» DATA FOR ANALYSIS:
--*--
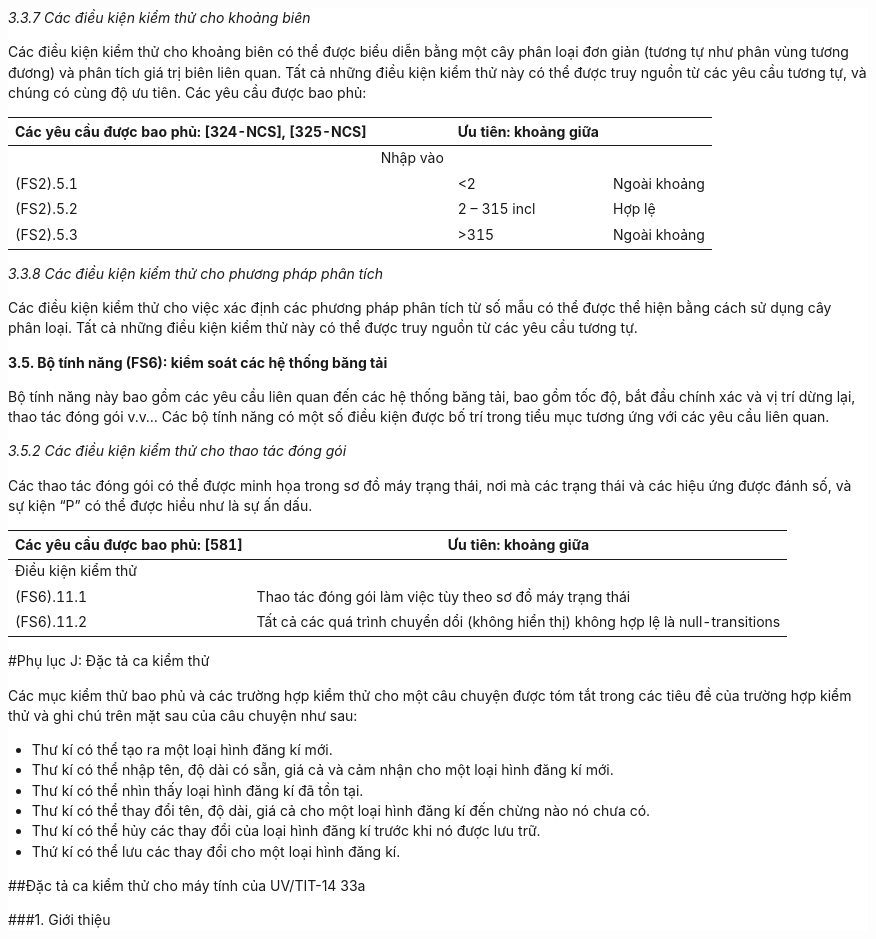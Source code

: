 *3.3.7 Các điều kiện kiểm thử cho khoảng biên*

Các điều kiện kiểm thử cho khoảng biên có thể được biểu diễn bằng một cây phân loại đơn giản (tương tự như phân vùng tương đương) và phân tích giá trị biên liên quan. Tất cả những điều kiện kiểm thử này có thể được truy nguồn từ các yêu cầu tương tự, và chúng có cùng độ ưu tiên.
Các yêu cầu được bao phủ:


| Các yêu cầu được bao phủ: [324-NCS], [325-NCS]|| Ưu tiên: khoảng giữa ||
| --------- | ---- | ------- | ---------------- |
| | Nhập vào|  |  |
| (FS2).5.1 |  | <2 | Ngoài khoảng |
| (FS2).5.2 |  | 2 – 315 incl | Hợp lệ |
| (FS2).5.3 | 	| >315 | Ngoài khoảng |

*3.3.8 Các điều kiện kiểm thử cho phương pháp phân tích*

Các điều kiện kiểm thử cho việc xác định các phương pháp phân tích từ số mẫu có thể được thể hiện bằng cách sử dụng cây phân loại. Tất cả những điều kiện kiểm thử này có thể được truy nguồn từ các yêu cầu tương tự.

**3.5.  Bộ tính năng (FS6): kiểm soát các hệ thống băng tải**

Bộ tính năng này bao gồm các yêu cầu liên quan đến các hệ thống băng tải, bao gồm tốc độ, bắt đầu chính xác và vị trí dừng lại, thao tác đóng gói v.v… Các bộ tính năng có một số điều kiện được bố trí trong tiểu mục tương ứng với các yêu cầu liên quan.

*3.5.2 Các điều kiện kiểm thử cho thao tác đóng gói*

Các thao tác đóng gói có thể được minh họa trong sơ đồ máy trạng thái, nơi mà các trạng thái và các hiệu ứng được đánh số, và sự kiện “P” có thể được hiều như là sự ấn dấu.
 

| Các yêu cầu được bao phủ: [581]|Ưu tiên: khoảng giữa|
| --------- | ---------------- |
| Điều kiện kiểm thử |  |
| (FS6).11.1 | Thao tác đóng gói làm việc tùy theo sơ đồ máy trạng thái |
| (FS6).11.2 | Tất cả các quá trình chuyển dổi (không hiển thị) không hợp lệ là null-transitions |


#Phụ lục J: Đặc tả ca kiểm thử

Các mục kiểm thử bao phủ và các trường hợp kiểm thử cho một câu chuyện được tóm tắt trong các tiêu đề của trường hợp kiểm thử và ghi chú trên mặt sau của câu chuyện như sau:
+	Thư kí có thể tạo ra một loại hình đăng kí mới.
+	Thư kí có thể nhập tên, độ dài có sẵn, giá cả và cảm nhận cho một loại hình đăng kí mới.
+	Thư kí có thể nhìn thấy loại hình đăng kí đã tồn tại.
+	Thư kí có thể thay đổi tên, độ dài, giá cả cho một loại hình đăng kí đến chừng nào nó chưa có.
+	Thư kí có thể hủy các thay đổi của loại hình đăng kí trước khi nó được lưu trữ.
+	Thứ kí có thể lưu các thay đổi cho một loại hình đăng kí.

##Đặc tả ca kiểm thử cho máy tính của UV/TIT-14 33a

###1.	Giới thiệu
--*--
» WHAT YOU ARE ASKED TO DO: Would you print the material exactly once more, without any of its pictures?

» PROBLEM SOLUTION:
Source code

: *3.3.7 Các điều kiện kiểm thử cho khoảng biên*

Các điều kiện kiểm thử cho khoảng biên có thể được biểu diễn bằng một cây phân loại đơn giản (tương tự như phân vùng tương đương) và phân tích giá trị biên liên quan. Tất cả những điều kiện kiểm thử này có thể được truy nguồn từ các yêu cầu tương tự, và chúng có cùng độ ưu tiên.
Các yêu cầu được bao phủ:


| Các yêu cầu được bao phủ: [324-NCS], [325-NCS]|| Ưu tiên: khoảng giữa ||
| --------- | ---- | ------- | ---------------- |
| | Nhập vào|  |  |
| (FS2).5.1 |  | <2 | Ngoài khoảng |
| (FS2).5.2 |  | 2 – 315 incl | Hợp lệ |
| (FS2).5.3 | 	| >315 | Ngoài khoảng |

*3.3.8 Các điều kiện kiểm thử cho phương pháp phân tích*

Các điều kiện kiểm thử cho việc xác định các phương pháp phân tích từ số mẫu có thể được thể hiện bằng cách sử dụng cây phân loại. Tất cả những điều kiện kiểm thử này có thể được truy nguồn từ các yêu cầu tương tự.

**3.5.  Bộ tính năng (FS6): kiểm soát các hệ thống băng tải**

Bộ tính năng này bao gồm các yêu cầu liên quan đến các hệ thống băng tải, bao gồm tốc độ, bắt đầu chính xác và vị trí dừng lại, thao tác đóng gói v.v… Các bộ tính năng có một số điều kiện được bố trí trong tiểu mục tương ứng với các yêu cầu liên quan.

*3.5.2 Các điều kiện kiểm thử cho thao tác đóng gói*

Các thao tác đóng gói có thể được minh họa trong sơ đồ máy trạng thái, nơi mà các trạng thái và các hiệu ứng được đánh số, và sự kiện “P” có thể được hiều như là sự ấn dấu.
 

| Các yêu cầu được bao phủ: [581]|Ưu tiên: khoảng giữa|
| --------- | ---------------- |
| Điều kiện kiểm thử |  |
| (FS6).11.1 | Thao tác đóng gói làm việc tùy theo sơ đồ máy trạng thái |
| (FS6).11.2 | Tất cả các quá trình chuyển dổi (không hiển thị) không hợp lệ là null-transitions |


#Phụ lục J: Đặc tả ca kiểm thử

Các mục kiểm thử bao phủ và các trường hợp kiểm thử cho một câu chuyện được tóm tắt trong các tiêu đề của trường hợp kiểm thử và ghi chú trên mặt sau của câu chuyện như sau:
+	Thư kí có thể tạo ra một loại hình đăng kí mới.
+	Thư kí có thể nhập tên, độ dài có sẵn, giá cả và cảm nhận cho một loại hình đăng kí mới.
+	Thư kí có thể nhìn thấy loại hình đăng kí đã tồn tại.
+	Thư kí có thể thay đổi tên, độ dài, giá cả cho một loại hình đăng kí đến chừng nào nó chưa có.
+	Thư kí có thể hủy các thay đổi của loại hình đăng kí trước khi nó được lưu trữ.
+	Thứ kí có thể lưu các thay đổi cho một loại hình đăng kí.

##Đặc tả ca kiểm thử cho máy tính của UV/TIT-14 33a

###1.	Giới thiệu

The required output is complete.